Jordan’s argument the numbers that shocked him
Chelsea’s financial figures for the year ending June 2025 dominated Premier League headlines this week. A pre-tax loss of £262.4m (surpassing Manchester City’s previous record of £197.5m set in 2010-11) represented an extraordinary and deeply uncomfortable headline number for the West London club.
However, speaking on talkSPORT on Thursday, Simon Jordan made the case that another club’s figures deserved equally serious examination.
“Chelsea have spent £65m on agents’ fees on transactions worth £600m in and out,” Jordan stated. “Go and look at Aston Villa, who’ve done £70m worth of transfers and £57m sales, and paid £38m in agents’ fees. That’s 25 per cent. While the numbers look horrible for Chelsea, they’re not that enormous.”
That proportional comparison is striking and significant. Chelsea’s £65m agent spend came against £600m of transfer activity, roughly 10% of transaction value.

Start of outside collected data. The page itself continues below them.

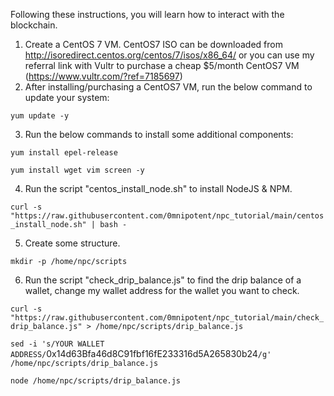 Following these instructions, you will learn how to interact with the blockchain.

1. Create a CentOS 7 VM. CentOS7 ISO can be downloaded from http://isoredirect.centos.org/centos/7/isos/x86_64/ or you can use my referral link with Vultr to purchase a cheap $5/month CentOS7 VM (https://www.vultr.com/?ref=7185697)
2. After installing/purchasing a CentOS7 VM, run the below command to update your system:

```yum update -y```

3. Run the below commands to install some additional components:

```yum install epel-release```

```yum install wget vim screen -y```

4. Run the script "centos_install_node.sh" to install NodeJS & NPM.

```curl -s "https://raw.githubusercontent.com/0mnipotent/npc_tutorial/main/centos_install_node.sh" | bash -```

5. Create some structure.

```mkdir -p /home/npc/scripts```

6. Run the script "check_drip_balance.js" to find the drip balance of a wallet, change my wallet address for the wallet you want to check.

```curl -s "https://raw.githubusercontent.com/0mnipotent/npc_tutorial/main/check_drip_balance.js" > /home/npc/scripts/drip_balance.js```

``sed -i 's/YOUR WALLET ADDRESS/``0x14d63Bfa46d8C91fbf16fE233316d5A265830b24``/g' /home/npc/scripts/drip_balance.js``

```node /home/npc/scripts/drip_balance.js```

Villa’s £38.4m was spent against just £127m of combined transfers: a ratio of approximately 25%.
The scale difference is considerable and demands honest scrutiny.
The full Premier League agent fee picture
The agent fee data published this week places Villa’s expenditure in sharp relief against their Premier League rivals.

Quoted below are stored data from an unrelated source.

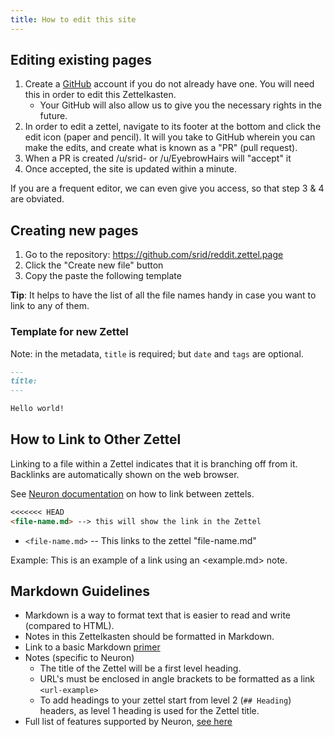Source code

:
 ```yaml
---
title: How to edit this site
---
```


## Editing existing pages
1. Create a [GitHub](https://github.com/) account if you do not already have one. You will need this in order to edit this Zettelkasten.
    - Your GitHub will also allow us to give you the necessary rights in the future.
1. In order to edit a zettel, navigate to its footer at the bottom and click the edit icon (paper and pencil). It will you take to GitHub wherein you can make the edits, and create what is known as a "PR" (pull request). 
1. When a PR is created /u/srid- or /u/EyebrowHairs will "accept" it
1. Once accepted, the site is updated within a minute.

If you are a frequent editor, we can even give you access, so that step 3 & 4 are obviated.


## Creating new pages

1. Go to the repository: <https://github.com/srid/reddit.zettel.page>
2. Click the "Create new file" button
3. Copy the paste the following template

**Tip**: It helps to have the list of all the file names handy in case you want to link to any of them.

### Template for new Zettel

Note: in the metadata, `title` is required; but `date` and `tags` are optional.

```markdown
---
title:
---

Hello world!
```

## How to Link to Other Zettel

Linking to a file within a Zettel indicates that it is branching off from it. Backlinks are automatically shown on the web browser. 

See [Neuron documentation](https://neuron.zettel.page/2011504.html) on how to link between zettels.
```markdown
<<<<<<< HEAD
<file-name.md> --> this will show the link in the Zettel
```

* `<file-name.md>` -- This links to the zettel "file-name.md"

Example: This is an example of a link using an <example.md> note.

## Markdown Guidelines

* Markdown is a way to format text that is easier to read and write (compared to HTML).
* Notes in this Zettelkasten should be formatted in Markdown.
* Link to a basic Markdown [primer](https://github.com/adam-p/markdown-here/wiki/Markdown-Cheatsheet)
* Notes (specific to Neuron)
  * The title of the Zettel will be a first level heading.
  * URL's must be enclosed in angle brackets to be formatted as a link `<url-example>`
  * To add headings to your zettel start from level 2 (`## Heading`) headers, as level 1 heading is used for the Zettel title.
* Full list of features supported by Neuron, [see here](https://neuron.zettel.page/2011404.html)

The Midlands club recorded the second-highest agent fee spend in the division, behind only Chelsea, despite operating at a fraction of the West London club’s overall revenue and transfer activity.
| Club | Agent Fees 2025-26 | Context |
|---|---|---|
| Chelsea | £65m | £600m transfers in/out |
| Aston Villa | £38.4m | £127m combined transfers |
| Manchester City | £37.36m | — |
| Liverpool | £33.88m | — |
| Chelsea pre-tax loss | £262.4m | Premier League record |
| Villa total revenue | £392.99m | Deloitte Money League |
Manchester City spent £37.36m and Liverpool £33.88m both significantly lower than Villa’s figure despite their considerably greater financial resources.

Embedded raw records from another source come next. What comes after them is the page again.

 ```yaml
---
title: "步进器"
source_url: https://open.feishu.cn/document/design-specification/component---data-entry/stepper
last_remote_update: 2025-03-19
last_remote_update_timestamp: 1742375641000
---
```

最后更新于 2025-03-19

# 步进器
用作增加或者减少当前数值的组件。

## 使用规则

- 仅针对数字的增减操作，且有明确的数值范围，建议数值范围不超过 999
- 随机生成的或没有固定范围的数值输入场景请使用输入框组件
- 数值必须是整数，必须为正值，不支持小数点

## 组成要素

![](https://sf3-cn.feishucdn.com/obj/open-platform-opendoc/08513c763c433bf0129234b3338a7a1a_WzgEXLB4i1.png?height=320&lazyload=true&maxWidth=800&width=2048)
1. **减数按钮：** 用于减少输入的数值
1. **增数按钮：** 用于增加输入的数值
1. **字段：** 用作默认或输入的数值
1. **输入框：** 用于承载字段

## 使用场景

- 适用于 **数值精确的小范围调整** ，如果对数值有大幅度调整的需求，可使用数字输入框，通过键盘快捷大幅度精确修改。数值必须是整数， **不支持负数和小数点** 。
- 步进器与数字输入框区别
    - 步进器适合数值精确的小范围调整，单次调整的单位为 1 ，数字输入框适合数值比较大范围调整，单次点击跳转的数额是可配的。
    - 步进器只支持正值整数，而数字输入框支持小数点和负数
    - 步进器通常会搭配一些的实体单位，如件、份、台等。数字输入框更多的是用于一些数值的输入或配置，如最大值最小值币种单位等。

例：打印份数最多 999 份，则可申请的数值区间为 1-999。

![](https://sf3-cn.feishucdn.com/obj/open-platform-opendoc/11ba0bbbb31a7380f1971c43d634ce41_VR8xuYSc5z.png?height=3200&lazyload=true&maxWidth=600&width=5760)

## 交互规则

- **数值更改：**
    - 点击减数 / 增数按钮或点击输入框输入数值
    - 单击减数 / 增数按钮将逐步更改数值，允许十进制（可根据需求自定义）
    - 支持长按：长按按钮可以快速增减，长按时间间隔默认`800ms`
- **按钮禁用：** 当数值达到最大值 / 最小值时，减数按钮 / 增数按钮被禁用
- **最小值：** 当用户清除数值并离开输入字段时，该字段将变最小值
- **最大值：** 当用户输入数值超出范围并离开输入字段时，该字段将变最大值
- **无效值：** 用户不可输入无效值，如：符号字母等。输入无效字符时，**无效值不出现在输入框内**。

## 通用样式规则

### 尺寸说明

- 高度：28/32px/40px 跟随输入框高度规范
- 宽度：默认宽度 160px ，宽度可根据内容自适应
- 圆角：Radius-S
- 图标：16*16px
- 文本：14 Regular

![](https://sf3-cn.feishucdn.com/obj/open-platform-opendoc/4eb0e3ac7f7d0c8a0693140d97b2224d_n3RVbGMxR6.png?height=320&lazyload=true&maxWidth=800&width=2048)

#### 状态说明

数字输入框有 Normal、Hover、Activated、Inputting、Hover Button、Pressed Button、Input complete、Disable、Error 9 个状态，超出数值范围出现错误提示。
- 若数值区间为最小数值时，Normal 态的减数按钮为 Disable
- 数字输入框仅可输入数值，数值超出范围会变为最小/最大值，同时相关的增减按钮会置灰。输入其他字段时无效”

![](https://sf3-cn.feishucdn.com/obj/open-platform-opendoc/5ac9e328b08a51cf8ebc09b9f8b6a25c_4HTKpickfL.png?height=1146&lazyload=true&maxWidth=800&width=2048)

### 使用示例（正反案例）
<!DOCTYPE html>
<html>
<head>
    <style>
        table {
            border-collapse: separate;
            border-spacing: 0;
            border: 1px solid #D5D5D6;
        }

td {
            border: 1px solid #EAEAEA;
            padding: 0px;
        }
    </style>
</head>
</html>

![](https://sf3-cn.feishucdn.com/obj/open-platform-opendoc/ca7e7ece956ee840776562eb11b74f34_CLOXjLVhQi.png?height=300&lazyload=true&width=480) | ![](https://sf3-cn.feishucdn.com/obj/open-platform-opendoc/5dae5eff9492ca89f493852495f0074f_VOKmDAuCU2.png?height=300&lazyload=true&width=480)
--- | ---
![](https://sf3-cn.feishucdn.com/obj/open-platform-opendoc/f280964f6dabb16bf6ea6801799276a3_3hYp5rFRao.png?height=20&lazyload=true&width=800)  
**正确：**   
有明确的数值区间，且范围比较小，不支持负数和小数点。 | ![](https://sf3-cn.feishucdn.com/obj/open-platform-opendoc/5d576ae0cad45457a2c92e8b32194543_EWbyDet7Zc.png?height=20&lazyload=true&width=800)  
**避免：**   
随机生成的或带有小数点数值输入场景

Furthermore, those clubs operate with revenue bases that dwarf Villa’s, making the Midlands club’s proportional agent fee commitment even more notable when examined objectively.
Why this matters: the financial context
Jordan’s intervention arrives at a moment when Villa’s financial position is under genuine and significant pressure.
The club were previously fined £9.5m for breaching wage regulations last summer, exceeding the 80% revenue limit that Premier League regulations impose.
That fine reflected the difficulty of competing at European level while operating under financial constraints that more established clubs navigate with considerably greater ease.
The Deloitte Money League recorded Villa’s total revenue at £392.99m for 2024-25, a significant figure that nonetheless places them well below the Premier League’s genuine financial elite.
Furthermore, that revenue figure is set to decrease this season following their transition from Champions League to Europa League competition.
Consequently, every pound spent on agent fees represents a genuine trade-off against squad investment, wage commitments, and regulatory compliance, a balancing act that becomes more complex with every passing window.
The uncomfortable truth Villa must confront
Jordan’s analysis, while uncomfortable reading, serves an important function. It strips away the narrative around Villa being a sympathetic underdog operating on a shoestring budget and replaces it with the more nuanced reality of a club spending proportionally significant sums on agent commissions while simultaneously pleading financial constraint.
That is not necessarily evidence of mismanagement the modern transfer market demands sophisticated agency relationships to compete for elite talent. However, it does reinforce the urgency of Champions League qualification above all other priorities.
Increased revenue transforms every financial ratio, reducing the relative burden of agent fees, wage commitments, and compliance costs simultaneously. The numbers demand it. The summer makes it non-negotiable.